While many Russia enthusiasts are drawn to the country because of its fascinating history or its man made landmarks, there is plenty of natural beauty here as well. The Taiga is a curious area of forest that covers much of the country and if you’d like to know more, here are some interesting Taiga Facts.
In essence, the Taiga is a vast area of biome or ecosystem that is characterised by its coniferous forests. Outside of Russia it covers much of Alaska and North America as well as Scandinavia and parts of Japan.
The Taiga covers much of Russia itself and is particularly prominent in Siberia. It also extends into Mongolia and Northern Kazakhstan.
In winter months, temperatures in the Taiga can drop to lows of around minus 54 degrees centigrade and in fact, the figures stay below freezing for six months of the year. The high point of the winter temperatures still registers at around one degree below freezing.
In some areas however, there is relatively low snow fall but there can be some heavy rain in the summer months which are, by comparison, quite balmy. During the summer, the needle can register as much as 20 degrees centigrade.
Tallest and Oldest trees
The environment in the Taiga encourages trees to grow healthily and for much longer periods. Some of the oldest trees in existence can be found in this type of ecosystem and many are thousands of years old.
In warm areas of the Taiga, trees grow much taller and they have even become resistant to the wild fires that occasionally crop up in this region. The coniferous trees that grow here have evolved to develop a much thicker bark that can withstand all but the most serious of fires.
As anybody who has studied Russian wildlife will know, there is a wide range of species to be found in places such as Siberia and for many casual observers, this is something of a surprise.
The Taiga’s ecosystem however is a perfect environment, particularly in the summer months when many creatures, particularly birds migrate here.
The summer climate provides a perfect habitat for a wild and wonderful array of insects and that in turn leads to an influx of all types of birds that feed on them.
The end result is a haven for wildlife and a wonderful opportunity for your own Taiga safari.
While the birds and insects that frequent the Taiga are wonderful to see, danger does lurk in the region in many forms. In Russia, the Taiga is home to the brown bear so if you do find yourself here, be careful!

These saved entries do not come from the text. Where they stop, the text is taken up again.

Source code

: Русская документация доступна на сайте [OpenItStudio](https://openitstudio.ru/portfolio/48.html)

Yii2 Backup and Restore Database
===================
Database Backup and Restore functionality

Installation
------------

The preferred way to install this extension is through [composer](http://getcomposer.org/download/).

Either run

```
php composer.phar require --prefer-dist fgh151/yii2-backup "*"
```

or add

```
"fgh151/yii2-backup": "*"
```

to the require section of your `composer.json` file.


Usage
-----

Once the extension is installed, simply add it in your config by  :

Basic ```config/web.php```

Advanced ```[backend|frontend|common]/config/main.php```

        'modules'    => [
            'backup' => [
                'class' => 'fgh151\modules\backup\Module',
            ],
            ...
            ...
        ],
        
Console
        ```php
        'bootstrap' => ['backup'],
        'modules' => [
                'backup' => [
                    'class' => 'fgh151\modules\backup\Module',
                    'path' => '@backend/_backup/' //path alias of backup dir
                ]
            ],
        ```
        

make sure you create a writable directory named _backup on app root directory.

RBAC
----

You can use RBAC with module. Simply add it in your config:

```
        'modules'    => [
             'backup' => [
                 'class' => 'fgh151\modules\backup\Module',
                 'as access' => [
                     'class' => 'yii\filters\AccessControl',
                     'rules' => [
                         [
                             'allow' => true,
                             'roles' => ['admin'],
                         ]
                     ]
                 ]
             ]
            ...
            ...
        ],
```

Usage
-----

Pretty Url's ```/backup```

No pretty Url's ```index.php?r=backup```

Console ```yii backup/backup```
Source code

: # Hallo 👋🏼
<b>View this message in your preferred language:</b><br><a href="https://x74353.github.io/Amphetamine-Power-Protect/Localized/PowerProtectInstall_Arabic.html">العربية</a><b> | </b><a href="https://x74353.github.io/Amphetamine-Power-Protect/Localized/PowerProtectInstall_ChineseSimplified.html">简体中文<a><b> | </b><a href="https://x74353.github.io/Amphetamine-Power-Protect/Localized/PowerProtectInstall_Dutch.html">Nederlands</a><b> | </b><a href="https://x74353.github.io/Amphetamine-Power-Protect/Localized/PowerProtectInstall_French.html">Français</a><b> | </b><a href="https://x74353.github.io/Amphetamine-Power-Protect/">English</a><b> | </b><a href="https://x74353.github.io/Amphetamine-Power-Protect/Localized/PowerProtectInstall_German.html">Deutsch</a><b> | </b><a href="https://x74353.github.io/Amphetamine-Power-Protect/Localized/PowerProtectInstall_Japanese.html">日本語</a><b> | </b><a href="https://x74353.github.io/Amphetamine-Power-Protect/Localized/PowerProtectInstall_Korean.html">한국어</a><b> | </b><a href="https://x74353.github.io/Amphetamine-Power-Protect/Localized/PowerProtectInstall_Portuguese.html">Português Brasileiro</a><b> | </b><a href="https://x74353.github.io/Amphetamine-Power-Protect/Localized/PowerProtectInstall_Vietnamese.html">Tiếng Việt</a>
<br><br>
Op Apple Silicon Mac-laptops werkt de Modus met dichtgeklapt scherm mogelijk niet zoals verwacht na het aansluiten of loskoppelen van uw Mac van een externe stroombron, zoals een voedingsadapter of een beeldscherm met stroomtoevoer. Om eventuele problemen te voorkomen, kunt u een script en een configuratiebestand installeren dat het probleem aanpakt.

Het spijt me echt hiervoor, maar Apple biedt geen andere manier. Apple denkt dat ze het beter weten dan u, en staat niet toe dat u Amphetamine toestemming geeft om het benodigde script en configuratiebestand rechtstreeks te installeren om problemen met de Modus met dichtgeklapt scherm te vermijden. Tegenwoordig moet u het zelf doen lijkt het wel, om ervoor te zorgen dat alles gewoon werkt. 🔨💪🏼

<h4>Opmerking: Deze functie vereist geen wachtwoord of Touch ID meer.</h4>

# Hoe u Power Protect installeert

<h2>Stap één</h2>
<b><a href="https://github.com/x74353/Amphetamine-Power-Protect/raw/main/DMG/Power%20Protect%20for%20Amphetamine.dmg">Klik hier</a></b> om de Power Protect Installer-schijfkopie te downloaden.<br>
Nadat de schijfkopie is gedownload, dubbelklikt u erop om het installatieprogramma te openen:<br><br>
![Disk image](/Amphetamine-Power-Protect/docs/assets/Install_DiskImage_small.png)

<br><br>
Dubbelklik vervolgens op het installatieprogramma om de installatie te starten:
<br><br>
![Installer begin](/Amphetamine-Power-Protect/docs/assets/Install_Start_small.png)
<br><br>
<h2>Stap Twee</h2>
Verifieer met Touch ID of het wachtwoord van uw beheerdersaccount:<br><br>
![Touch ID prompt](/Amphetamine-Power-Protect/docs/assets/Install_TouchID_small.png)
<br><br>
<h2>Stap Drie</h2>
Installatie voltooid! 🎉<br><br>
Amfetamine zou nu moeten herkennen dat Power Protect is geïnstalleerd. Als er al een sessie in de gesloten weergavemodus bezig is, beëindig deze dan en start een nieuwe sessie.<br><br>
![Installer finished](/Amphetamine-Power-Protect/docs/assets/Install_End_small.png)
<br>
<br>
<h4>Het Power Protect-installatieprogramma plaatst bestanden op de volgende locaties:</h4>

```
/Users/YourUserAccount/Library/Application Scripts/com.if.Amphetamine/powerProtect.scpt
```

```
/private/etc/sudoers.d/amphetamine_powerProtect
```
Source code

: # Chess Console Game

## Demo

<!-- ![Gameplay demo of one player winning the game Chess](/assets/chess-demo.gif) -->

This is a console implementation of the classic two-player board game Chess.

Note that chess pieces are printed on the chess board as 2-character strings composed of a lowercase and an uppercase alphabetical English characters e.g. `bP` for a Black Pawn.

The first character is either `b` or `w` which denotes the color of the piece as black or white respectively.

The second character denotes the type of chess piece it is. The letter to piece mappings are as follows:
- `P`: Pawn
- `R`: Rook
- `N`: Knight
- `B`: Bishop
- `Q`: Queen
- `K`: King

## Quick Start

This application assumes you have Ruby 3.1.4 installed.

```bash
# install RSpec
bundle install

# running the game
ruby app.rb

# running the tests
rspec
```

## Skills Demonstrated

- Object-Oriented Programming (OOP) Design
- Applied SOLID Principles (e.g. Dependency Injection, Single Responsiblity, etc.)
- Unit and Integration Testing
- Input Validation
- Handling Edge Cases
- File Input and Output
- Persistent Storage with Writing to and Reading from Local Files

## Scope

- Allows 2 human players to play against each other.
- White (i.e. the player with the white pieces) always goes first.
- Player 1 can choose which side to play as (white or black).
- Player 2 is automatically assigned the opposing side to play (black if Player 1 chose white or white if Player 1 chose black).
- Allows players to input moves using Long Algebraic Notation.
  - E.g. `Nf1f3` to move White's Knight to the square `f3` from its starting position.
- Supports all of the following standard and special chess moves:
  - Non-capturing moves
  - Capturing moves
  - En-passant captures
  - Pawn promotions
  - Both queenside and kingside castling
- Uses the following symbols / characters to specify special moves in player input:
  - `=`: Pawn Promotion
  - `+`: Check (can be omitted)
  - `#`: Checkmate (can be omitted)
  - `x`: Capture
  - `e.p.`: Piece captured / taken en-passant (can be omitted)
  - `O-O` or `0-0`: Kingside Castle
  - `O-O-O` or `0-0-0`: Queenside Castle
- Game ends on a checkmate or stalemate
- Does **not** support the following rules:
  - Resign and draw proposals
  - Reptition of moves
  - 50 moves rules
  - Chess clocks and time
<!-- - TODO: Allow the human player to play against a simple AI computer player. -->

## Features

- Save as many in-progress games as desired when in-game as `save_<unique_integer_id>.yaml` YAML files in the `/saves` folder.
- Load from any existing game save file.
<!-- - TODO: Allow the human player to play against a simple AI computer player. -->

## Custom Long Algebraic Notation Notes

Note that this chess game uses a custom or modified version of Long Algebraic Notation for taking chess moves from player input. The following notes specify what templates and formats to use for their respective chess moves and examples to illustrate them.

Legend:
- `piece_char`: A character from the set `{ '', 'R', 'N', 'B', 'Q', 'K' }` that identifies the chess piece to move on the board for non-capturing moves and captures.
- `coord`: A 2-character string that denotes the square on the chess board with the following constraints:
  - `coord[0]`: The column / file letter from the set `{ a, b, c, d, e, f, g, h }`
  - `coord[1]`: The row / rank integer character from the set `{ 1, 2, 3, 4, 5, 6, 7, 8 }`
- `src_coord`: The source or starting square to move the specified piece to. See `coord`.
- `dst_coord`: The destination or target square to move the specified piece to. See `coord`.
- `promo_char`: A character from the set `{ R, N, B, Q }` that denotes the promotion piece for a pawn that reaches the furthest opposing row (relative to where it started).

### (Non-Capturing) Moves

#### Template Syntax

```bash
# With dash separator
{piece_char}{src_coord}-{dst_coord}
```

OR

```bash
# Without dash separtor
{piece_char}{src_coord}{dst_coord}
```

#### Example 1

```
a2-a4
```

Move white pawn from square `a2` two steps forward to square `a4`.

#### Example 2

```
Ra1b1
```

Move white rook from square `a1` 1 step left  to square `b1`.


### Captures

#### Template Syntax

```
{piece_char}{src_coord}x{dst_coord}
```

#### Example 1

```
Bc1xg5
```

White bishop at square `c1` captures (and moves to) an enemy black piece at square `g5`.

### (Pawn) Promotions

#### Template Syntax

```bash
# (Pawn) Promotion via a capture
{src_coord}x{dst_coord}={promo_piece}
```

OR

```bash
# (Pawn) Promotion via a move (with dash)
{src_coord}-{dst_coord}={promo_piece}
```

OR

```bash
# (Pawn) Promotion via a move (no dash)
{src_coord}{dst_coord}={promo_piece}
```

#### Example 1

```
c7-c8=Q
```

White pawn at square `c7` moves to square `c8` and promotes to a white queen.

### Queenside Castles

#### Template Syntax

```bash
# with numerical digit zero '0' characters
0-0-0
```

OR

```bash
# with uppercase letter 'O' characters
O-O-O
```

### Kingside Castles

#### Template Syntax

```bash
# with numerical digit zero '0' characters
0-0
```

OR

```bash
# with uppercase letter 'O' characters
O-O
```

It’s a sad fact that, as in many parts of the world, the Russian Taiga is at risk from widespread deforestation that has increased since the fall of the Soviet Union.
The areas don’t have quite the same amount of protection that they do in other countries and the practise is a major threat. The Taiga is a beautiful and fascinating area of Russia and we must therefore hope that it is preserved for future generations to enjoy.